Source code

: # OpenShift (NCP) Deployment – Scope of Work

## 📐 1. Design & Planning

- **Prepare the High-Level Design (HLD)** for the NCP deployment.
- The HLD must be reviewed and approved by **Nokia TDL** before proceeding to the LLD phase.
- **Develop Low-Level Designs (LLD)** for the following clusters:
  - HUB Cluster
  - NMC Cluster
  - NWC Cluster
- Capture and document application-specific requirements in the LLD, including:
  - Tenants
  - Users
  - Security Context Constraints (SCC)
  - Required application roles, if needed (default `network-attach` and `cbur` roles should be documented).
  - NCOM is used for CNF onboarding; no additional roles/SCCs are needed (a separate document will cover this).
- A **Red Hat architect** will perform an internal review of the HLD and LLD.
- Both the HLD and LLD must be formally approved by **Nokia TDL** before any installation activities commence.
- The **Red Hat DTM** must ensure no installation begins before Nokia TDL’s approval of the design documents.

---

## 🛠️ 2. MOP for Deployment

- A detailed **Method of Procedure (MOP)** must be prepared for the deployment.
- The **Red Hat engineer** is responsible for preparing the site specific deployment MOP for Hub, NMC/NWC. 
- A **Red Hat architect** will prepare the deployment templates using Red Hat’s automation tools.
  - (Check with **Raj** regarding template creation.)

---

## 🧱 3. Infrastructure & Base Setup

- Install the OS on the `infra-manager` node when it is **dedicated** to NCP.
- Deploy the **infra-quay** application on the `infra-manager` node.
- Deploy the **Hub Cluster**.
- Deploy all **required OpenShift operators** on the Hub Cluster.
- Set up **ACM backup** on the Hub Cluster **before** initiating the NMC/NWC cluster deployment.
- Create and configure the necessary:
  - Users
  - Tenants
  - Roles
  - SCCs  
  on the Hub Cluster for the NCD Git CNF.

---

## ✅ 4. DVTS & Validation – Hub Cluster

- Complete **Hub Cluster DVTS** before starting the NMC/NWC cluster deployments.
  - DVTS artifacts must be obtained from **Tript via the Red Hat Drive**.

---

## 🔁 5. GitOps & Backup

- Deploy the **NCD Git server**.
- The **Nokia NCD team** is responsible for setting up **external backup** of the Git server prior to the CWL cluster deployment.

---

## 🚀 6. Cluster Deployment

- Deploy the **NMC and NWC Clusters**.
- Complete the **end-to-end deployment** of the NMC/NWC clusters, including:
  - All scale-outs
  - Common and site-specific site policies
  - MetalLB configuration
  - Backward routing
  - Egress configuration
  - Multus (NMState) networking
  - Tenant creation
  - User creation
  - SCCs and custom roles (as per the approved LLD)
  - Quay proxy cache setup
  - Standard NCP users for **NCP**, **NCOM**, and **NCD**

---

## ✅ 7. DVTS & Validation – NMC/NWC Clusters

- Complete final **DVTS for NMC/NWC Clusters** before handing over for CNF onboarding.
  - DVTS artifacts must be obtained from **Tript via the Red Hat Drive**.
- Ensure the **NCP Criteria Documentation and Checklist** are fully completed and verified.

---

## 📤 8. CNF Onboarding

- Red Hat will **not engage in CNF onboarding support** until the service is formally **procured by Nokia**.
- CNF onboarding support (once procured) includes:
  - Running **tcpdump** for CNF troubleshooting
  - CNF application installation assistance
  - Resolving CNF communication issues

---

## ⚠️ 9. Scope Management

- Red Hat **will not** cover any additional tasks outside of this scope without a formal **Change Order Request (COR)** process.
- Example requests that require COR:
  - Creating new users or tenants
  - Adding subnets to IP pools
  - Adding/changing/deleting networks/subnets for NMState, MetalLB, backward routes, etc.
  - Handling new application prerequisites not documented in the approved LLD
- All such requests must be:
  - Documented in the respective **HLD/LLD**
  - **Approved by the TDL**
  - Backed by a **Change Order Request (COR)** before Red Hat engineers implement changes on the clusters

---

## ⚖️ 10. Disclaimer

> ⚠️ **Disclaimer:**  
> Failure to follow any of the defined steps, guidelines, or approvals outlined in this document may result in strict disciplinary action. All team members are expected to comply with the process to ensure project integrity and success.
==================================================
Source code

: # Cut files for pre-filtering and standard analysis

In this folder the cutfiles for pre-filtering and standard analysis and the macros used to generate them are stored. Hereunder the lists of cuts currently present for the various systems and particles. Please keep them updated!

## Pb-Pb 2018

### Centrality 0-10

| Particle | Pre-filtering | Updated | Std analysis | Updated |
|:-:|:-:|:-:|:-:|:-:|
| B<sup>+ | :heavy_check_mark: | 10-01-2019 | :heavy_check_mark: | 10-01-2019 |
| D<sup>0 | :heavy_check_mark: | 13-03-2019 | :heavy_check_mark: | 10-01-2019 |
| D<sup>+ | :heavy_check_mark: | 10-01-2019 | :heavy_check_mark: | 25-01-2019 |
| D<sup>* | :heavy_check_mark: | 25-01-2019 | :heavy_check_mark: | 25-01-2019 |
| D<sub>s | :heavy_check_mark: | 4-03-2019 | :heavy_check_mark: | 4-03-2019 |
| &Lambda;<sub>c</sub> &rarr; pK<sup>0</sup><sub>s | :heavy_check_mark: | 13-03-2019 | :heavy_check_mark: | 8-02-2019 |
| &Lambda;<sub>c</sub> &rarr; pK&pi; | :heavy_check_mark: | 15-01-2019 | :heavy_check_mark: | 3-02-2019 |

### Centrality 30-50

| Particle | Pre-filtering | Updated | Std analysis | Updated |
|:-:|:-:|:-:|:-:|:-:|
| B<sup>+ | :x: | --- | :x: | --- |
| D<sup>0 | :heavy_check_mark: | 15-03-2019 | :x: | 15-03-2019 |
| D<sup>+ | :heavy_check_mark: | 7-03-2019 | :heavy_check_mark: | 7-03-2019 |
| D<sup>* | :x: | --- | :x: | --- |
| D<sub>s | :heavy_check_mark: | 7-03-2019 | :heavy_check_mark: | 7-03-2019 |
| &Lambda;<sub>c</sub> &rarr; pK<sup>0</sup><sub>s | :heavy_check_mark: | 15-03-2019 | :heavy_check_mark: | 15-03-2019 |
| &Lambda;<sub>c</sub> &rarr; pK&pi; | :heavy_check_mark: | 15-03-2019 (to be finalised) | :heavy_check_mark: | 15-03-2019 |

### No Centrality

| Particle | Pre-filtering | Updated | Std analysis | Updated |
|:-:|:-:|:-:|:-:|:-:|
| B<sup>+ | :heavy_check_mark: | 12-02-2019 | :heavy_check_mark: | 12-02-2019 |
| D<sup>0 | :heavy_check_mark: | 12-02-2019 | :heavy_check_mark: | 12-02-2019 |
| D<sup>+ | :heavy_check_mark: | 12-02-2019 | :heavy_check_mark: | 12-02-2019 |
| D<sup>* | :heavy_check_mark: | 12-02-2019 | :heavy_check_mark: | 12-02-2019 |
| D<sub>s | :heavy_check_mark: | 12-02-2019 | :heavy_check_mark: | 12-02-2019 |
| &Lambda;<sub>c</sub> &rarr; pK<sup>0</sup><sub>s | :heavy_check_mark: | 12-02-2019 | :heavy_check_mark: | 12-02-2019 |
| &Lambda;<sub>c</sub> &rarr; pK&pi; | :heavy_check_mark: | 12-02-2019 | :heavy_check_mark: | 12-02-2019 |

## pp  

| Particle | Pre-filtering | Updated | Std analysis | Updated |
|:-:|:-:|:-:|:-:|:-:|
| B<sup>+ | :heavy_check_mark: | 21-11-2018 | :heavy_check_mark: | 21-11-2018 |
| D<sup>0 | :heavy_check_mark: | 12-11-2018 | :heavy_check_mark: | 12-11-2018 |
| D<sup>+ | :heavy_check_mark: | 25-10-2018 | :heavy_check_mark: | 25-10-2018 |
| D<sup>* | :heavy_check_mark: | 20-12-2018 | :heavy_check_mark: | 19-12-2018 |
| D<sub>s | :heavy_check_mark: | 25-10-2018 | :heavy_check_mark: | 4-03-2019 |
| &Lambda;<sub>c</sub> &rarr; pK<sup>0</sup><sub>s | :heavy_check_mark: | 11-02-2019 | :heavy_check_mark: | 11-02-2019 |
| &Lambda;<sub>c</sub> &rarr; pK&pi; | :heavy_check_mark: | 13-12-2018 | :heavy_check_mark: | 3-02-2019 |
==================================================
§ Task brief
Everything above from the line containing "## 🛠️ 2. MOP for Deployment" down to the line containing "- Complete **Hub" should be copied exactly, both end lines included, and nothing else.

§ Task answer
## 🛠️ 2. MOP for Deployment

- A detailed **Method of Procedure (MOP)** must be prepared for the deployment.
- The **Red Hat engineer** is responsible for preparing the site specific deployment MOP for Hub, NMC/NWC. 
- A **Red Hat architect** will prepare the deployment templates using Red Hat’s automation tools.
  - (Check with **Raj** regarding template creation.)

---

## 🧱 3. Infrastructure & Base Setup

- Install the OS on the `infra-manager` node when it is **dedicated** to NCP.
- Deploy the **infra-quay** application on the `infra-manager` node.
- Deploy the **Hub Cluster**.
- Deploy all **required OpenShift operators** on the Hub Cluster.
- Set up **ACM backup** on the Hub Cluster **before** initiating the NMC/NWC cluster deployment.
- Create and configure the necessary:
  - Users
  - Tenants
  - Roles
  - SCCs  
  on the Hub Cluster for the NCD Git CNF.

---

## ✅ 4. DVTS & Validation – Hub Cluster

- Complete **Hub Cluster DVTS** before starting the NMC/NWC cluster deployments.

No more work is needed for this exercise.